Thinspiration: an IN YOUR FACE honest and logical artistic piece written from my authentic self and the part of me that truly wants to recover from anorexia nervosa.
How many times have I heard "I wish I was as thin as you"? How many times have I seen my photos and self portraits for art therapy purposes stole and used on PRO-ED websites? How many times have I been asked "What's your SECRET!? How do I get that THIN!?"
Too many times. Enough to stop listening to CRAP and start FIGHTING BACK.
I need to make it clear that in this video I talk aggresively about ending body hate but in contridiction I am vulgar about my body's current state ONLY to intensify the fact that being underweight and ill from EDs is NOT glitz and glamorous, it's not pretty, it's not perfection. I have suffered MANY health complications from EDS, as well as physiological disability and am thankful every day I live to see another in my current body. I am trying to learn to love it, even as it is now because as it is now it I have the desire to improve my health and restore myself. For those who don't know, I have been in a physical transitional period where weight gain is needed and crucial in my recovery. My body canabolized itself on an acute level a few years ago and I have been fighting to gain weight since, which I have done as to what is medically safe for ME. EveryBODY works differently and has different needs. Therefore, the way I talk in this piece is not to disrespect where my body is at. I am thankful that I am alive, breathing and operating to the best of my ability. I must also give gratitude for physical complications because I can help educate others from my experience.

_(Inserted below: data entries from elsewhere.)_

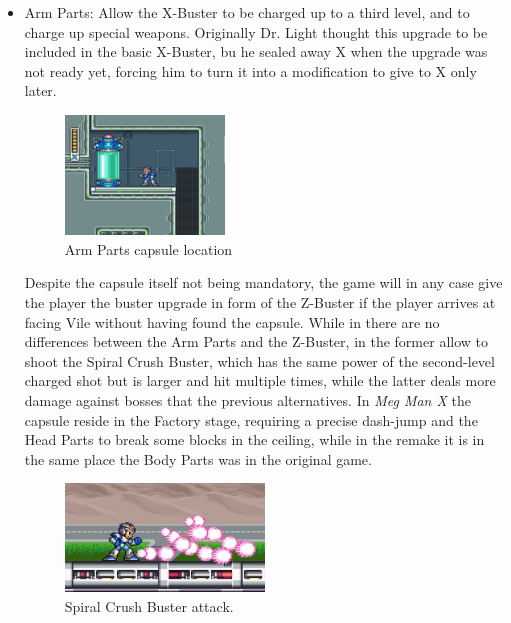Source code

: \begin{itemize}
	\item Arm Parts: Allow the X-Buster to be charged up to a third level, and to charge up special weapons. Originally Dr. Light thought this upgrade to be included in the basic X-Buster\cite{X:Manual}, bu he sealed away X when the upgrade was not ready yet, forcing him to turn it into a modification to give to X only later.
	\begin{figure}[htp]
	\centering
	\includegraphics[width=0.4\textwidth]{figures/X1/Flame_mammoth/Flame_armor_2.jpg}
	\caption{Arm Parts capsule location}
	\end{figure}

	Despite the capsule itself not being mandatory, the game will in any case give the player the buster upgrade in form of the Z-Buster if the player arrives at facing Vile without having found the capsule. While in \x there are no differences between the Arm Parts and the Z-Buster, in \mhx the former allow to shoot the Spiral Crush Buster, which has the same power of the second-level charged shot but is larger and hit multiple times, while the latter deals more damage against bosses that the previous alternatives. In \textit{Meg Man X} the capsule reside in the Factory stage, requiring a precise dash-jump and the Head Parts to break some blocks in the ceiling, while in the remake it is in the same place the Body Parts was in the original game.
	\begin{figure}[htp]
		\centering
		\includegraphics[width=0.5\textwidth]{figures/X1/weapons/Buster_4.jpg}
		\caption{Spiral Crush Buster attack.}
	\end{figure}
	

\end{itemize}
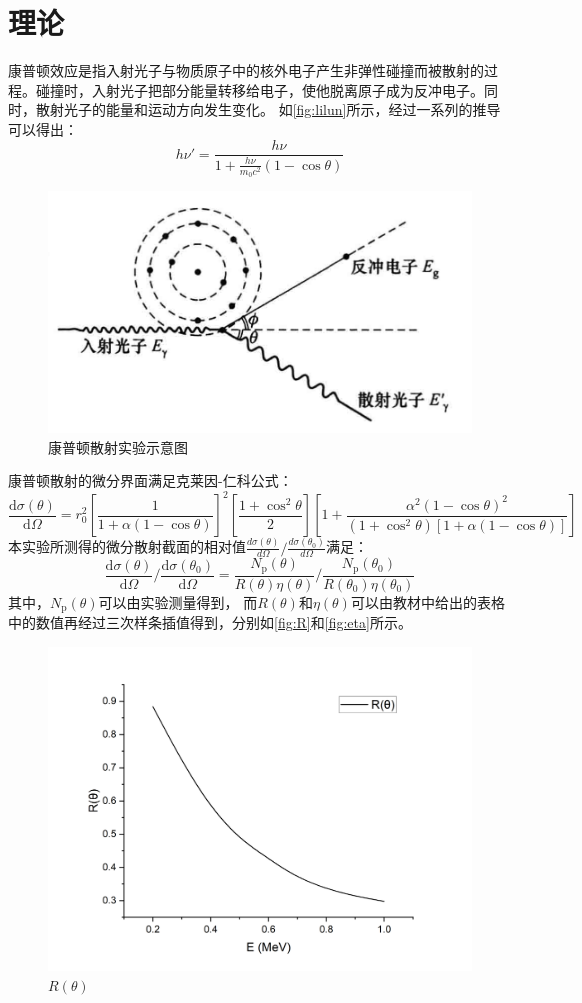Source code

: \documentclass[font=default]{mpltx}
\begin{document}
\section{理论}
康普顿效应是指入射光子与物质原子中的核外电子产生非弹性碰撞而被散射的过程。碰撞时，入射光子把部分能量转移给电子，使他脱离原子成为反冲电子。同时，散射光子的能量和运动方向发生变化。
如\autoref{fig:lilun}所示，经过一系列的推导可以得出：
$$ 
h\nu' = \frac{h\nu}{1 + \frac{h\nu}{m_0 c^2}(1 - \cos\theta)}
$$
\begin{figure}
  \centering
  \includegraphics[width=0.85\linewidth]{fig/lilun.png}
  \caption{康普顿散射实验示意图}
  \label{fig:lilun}
\end{figure}
  
康普顿散射的微分界面满足克莱因-仁科公式：
$$ 
\frac{\mathrm{d}\sigma(\theta)}{\mathrm{d}\Omega} = r_0^2 \left[ \frac{1}{1 + \alpha(1 - \cos\theta)} \right]^2 \left[ \frac{1 + \cos^2\theta}{2} \right] \left[ 1 + \frac{\alpha^2(1 - \cos\theta)^2}{(1 + \cos^2\theta)\left[ 1 + \alpha(1 - \cos\theta) \right]} \right]
$$
本实验所测得的微分散射截面的相对值$\frac{d\sigma(\theta)}{d\Omega}/\frac{d\sigma(\theta_0)}{d\Omega}$满足：
$$
\frac{\mathrm{d}\sigma(\theta)}{\mathrm{d}\Omega} \bigg/ \frac{\mathrm{d}\sigma(\theta_0)}{\mathrm{d}\Omega} = \frac{N_{\mathrm{p}}(\theta)}{R(\theta)\eta(\theta)} \bigg/ \frac{N_{\mathrm{p}}(\theta_0)}{R(\theta_0)\eta(\theta_0)}
$$
其中，$N_{\mathrm{p}}(\theta)$可以由实验测量得到，
而$R(\theta)$和$\eta(\theta)$可以由教材\cite{jindaiwulishiyan}中给出的表格中的数值再经过三次样条插值得到，分别如\autoref{fig:R}和\autoref{fig:eta}所示。

\begin{figure}[htbp]
  \centering
  \includegraphics[width=0.85\linewidth]{fig/R.png}
  \caption{$R(\theta)$}
  \label{fig:R}
\end{figure}
\end{document}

I dedicate this piece to anyone who has ever suffered an eating disorder, body dsymorphic disorder, body image issues or insecurity around general appearance and even more so to those who are tired os this shit and want to start living... Recovery is how you will win.
Join me as I continously fight. Thank you for those who support my recovery.
Keyword tags have been used to assist in finding this video, pro-ed referrences do not mean I support the movement. It means I support those in the movement finding this video in hopes of HELPING them.
i love this... love love love this. it's so touching. thank you so much. i've been struggling so much lately - i've gotten to a healthy weight and it's the hardest thing i've ever done in my life. i feel strengthened when i hear your words and then one look in the mirror seems to shatter my motivation. i would kill for your perseverance. i truly admire you.
KRSchwicht 3 years ago
Wow you need to give yourself some credit. Getting to a healthy weight whether it means gaining or loosing to get there is VERY HARD and takes HARD WORK. I've been struggling with allowing weight gain to happen, it's motivating to hear someone say they are healthy. I bet you can do SO MUCH more now and that alone must feel great. Thank you for sharing hope with me.
MyOwnStickFigure 3 years ago
thank you.. so much for that.
it has opened my eyes a lot.
& one day soon, i'm gonna fuck this disease
& be fucking happy again.
your words touched me, god bless.
tallamb 3 years ago
I always say, every step forward is never a step back and every step back can be moved forward... Healing happens from within. Embrace whatever helps you fight this. I am trying the same, I don't always succeed but I never stop trying.